● Description of the task
Where the word "mathbb" occurs in a line of the listing, please copy the line.
================
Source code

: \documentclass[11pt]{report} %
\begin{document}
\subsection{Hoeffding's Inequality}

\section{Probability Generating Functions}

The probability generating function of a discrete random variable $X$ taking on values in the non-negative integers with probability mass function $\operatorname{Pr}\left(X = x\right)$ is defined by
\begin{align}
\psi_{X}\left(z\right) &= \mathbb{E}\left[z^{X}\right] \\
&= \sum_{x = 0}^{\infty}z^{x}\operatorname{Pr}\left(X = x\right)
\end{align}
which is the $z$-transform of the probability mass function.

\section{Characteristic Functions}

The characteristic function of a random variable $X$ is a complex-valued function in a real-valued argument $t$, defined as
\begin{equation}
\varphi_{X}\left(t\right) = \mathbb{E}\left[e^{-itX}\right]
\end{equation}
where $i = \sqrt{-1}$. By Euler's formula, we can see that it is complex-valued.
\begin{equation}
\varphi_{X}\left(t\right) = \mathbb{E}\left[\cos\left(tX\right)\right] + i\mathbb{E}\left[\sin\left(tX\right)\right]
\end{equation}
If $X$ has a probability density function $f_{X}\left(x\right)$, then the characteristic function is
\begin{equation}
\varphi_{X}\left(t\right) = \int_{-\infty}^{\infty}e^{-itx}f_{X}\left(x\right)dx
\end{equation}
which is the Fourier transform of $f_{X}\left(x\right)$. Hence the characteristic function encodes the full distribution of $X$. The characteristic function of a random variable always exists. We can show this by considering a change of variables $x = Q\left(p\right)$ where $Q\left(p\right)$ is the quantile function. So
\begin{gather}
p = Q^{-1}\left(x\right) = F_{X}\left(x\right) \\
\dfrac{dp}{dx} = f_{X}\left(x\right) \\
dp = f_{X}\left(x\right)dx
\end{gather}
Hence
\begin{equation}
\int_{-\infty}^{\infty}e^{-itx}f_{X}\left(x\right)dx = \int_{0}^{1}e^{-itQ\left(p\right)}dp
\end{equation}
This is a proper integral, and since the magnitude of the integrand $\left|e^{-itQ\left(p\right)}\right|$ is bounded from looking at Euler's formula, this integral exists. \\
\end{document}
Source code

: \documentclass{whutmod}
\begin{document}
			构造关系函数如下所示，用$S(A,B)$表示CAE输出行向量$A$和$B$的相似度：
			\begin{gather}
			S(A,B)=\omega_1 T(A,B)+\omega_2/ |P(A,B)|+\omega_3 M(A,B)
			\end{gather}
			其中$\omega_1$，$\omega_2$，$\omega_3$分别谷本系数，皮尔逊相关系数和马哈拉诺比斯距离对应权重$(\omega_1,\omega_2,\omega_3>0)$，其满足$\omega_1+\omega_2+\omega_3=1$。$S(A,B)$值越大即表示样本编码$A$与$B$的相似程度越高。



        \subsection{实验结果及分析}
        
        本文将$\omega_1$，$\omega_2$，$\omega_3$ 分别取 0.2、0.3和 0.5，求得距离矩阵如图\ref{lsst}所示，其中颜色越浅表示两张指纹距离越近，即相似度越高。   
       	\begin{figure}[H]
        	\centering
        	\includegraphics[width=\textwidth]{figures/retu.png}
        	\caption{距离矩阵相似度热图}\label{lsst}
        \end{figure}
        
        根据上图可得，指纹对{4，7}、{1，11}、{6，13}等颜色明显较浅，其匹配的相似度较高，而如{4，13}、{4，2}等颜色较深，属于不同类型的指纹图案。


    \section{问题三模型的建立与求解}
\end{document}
================
● Task solution
\psi_{X}\left(z\right) &= \mathbb{E}\left[z^{X}\right] \\
\varphi_{X}\left(t\right) = \mathbb{E}\left[e^{-itX}\right]
\varphi_{X}\left(t\right) = \mathbb{E}\left[\cos\left(tX\right)\right] + i\mathbb{E}\left[\sin\left(tX\right)\right]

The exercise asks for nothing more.